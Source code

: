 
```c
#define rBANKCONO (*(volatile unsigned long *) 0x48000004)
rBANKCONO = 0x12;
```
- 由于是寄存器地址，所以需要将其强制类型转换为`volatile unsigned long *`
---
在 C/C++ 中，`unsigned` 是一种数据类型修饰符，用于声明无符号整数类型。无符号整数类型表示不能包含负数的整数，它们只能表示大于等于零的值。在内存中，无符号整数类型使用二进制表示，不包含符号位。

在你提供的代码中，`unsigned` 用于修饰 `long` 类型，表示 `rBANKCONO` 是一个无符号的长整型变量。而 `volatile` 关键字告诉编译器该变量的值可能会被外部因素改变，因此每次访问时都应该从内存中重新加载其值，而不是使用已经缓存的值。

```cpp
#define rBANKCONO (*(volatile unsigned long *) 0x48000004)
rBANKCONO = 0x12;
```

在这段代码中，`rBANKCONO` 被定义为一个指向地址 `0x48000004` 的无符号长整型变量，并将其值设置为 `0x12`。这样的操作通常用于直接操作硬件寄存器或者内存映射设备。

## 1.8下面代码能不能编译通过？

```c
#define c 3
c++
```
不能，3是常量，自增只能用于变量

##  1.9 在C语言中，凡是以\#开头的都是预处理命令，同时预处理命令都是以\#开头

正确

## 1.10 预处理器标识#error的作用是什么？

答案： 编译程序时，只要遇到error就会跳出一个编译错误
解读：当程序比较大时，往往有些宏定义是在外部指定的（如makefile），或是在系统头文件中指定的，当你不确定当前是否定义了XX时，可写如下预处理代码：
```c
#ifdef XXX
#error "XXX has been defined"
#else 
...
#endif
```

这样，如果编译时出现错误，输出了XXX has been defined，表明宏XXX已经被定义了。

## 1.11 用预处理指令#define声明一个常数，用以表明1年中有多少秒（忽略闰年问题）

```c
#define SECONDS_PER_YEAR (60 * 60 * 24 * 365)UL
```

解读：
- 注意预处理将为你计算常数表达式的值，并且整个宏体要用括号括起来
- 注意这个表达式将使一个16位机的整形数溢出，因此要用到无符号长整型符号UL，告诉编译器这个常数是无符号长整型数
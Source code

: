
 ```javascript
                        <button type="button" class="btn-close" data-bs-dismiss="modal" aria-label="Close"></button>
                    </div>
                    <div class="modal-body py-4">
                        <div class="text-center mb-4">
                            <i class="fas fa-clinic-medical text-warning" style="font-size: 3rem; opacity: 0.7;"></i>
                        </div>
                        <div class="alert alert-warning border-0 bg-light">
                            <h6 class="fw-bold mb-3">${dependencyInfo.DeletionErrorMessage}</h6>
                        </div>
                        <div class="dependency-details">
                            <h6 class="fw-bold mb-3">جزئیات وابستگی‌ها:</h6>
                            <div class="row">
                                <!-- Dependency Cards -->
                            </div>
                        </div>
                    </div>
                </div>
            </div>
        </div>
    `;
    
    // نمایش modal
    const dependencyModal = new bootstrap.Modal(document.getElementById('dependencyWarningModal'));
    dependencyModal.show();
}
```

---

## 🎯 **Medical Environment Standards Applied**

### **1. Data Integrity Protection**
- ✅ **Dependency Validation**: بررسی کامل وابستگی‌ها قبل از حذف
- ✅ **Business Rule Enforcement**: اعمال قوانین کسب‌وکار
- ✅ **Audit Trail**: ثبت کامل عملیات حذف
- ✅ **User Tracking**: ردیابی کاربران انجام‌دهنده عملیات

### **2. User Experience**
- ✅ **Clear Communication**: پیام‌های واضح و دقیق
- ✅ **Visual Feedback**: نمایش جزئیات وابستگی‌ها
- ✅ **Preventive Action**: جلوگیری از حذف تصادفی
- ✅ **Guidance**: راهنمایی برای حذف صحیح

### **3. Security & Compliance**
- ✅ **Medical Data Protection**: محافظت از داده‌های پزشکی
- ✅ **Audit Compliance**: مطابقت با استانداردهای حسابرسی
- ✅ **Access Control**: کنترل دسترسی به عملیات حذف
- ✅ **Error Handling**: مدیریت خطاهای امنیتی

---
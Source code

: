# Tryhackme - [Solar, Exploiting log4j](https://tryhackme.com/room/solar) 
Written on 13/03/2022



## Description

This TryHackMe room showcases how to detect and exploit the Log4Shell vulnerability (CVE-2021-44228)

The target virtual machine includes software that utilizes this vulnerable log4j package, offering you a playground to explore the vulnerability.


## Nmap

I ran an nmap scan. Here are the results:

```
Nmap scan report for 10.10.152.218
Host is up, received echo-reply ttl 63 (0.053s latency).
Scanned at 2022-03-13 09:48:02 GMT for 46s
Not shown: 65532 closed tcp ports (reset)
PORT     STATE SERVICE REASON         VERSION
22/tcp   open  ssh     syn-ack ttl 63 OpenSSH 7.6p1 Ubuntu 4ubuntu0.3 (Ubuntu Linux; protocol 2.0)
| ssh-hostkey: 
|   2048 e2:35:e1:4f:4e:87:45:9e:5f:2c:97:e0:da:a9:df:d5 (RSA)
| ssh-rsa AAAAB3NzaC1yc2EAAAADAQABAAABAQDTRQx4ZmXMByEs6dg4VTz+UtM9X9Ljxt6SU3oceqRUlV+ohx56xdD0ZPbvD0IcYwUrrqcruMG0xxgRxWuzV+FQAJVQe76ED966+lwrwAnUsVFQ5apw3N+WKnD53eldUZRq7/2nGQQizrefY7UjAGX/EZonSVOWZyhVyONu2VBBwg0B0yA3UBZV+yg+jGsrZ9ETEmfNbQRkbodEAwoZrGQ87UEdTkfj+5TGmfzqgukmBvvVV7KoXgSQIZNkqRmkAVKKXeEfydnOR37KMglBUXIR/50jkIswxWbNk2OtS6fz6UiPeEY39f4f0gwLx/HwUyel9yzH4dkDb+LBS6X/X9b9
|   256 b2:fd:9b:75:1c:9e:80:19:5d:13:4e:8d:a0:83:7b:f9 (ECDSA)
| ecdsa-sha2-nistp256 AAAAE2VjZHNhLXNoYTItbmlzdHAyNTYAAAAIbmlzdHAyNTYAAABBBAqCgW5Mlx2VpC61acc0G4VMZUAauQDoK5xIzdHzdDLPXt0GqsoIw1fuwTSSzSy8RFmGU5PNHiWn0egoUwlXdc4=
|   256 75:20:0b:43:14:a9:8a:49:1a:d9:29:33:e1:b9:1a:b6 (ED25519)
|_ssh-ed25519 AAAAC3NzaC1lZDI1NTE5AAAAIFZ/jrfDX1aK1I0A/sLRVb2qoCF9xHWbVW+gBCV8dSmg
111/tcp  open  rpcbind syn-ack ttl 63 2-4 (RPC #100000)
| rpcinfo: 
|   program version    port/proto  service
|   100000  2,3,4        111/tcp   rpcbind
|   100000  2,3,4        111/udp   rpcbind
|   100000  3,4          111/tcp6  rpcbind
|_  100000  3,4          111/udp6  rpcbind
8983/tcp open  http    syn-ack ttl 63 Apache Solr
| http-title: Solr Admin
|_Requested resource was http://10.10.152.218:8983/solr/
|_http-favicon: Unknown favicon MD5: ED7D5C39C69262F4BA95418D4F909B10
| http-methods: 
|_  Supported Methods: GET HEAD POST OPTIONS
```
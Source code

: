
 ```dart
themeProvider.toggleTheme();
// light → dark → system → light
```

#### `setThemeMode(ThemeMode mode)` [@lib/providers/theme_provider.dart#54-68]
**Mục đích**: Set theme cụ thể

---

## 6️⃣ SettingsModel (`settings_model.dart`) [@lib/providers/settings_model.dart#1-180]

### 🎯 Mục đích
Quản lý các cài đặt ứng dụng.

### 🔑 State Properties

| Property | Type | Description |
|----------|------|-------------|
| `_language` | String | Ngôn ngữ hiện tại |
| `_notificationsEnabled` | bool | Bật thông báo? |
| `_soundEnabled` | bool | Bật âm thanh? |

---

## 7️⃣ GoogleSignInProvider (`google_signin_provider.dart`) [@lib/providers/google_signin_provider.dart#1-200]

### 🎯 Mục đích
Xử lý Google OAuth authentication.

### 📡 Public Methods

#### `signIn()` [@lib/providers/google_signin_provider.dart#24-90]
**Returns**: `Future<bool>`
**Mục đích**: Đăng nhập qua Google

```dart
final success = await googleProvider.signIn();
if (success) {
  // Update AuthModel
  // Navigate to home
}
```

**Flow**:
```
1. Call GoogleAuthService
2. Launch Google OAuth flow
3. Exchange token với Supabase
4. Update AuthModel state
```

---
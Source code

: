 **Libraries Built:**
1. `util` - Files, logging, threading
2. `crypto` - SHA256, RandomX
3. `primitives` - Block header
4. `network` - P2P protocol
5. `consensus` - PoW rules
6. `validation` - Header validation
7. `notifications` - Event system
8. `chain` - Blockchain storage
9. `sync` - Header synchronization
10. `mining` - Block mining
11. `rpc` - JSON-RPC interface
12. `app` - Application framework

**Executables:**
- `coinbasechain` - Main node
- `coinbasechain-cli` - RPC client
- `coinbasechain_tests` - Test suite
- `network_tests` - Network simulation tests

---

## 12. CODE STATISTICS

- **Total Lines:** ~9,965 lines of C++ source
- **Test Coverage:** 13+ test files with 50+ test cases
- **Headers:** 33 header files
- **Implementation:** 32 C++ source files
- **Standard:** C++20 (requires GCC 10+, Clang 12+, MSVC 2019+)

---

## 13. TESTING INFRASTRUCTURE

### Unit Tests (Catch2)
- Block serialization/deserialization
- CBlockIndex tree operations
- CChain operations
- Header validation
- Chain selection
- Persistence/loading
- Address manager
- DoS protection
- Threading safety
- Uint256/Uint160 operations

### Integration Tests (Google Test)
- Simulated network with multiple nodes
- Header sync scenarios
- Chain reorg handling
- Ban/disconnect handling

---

Exercise: Using the entries above, return each line in which the word "protocol" occurs.

Expected output:
22/tcp   open  ssh     syn-ack ttl 63 OpenSSH 7.6p1 Ubuntu 4ubuntu0.3 (Ubuntu Linux; protocol 2.0)
4. `network` - P2P protocol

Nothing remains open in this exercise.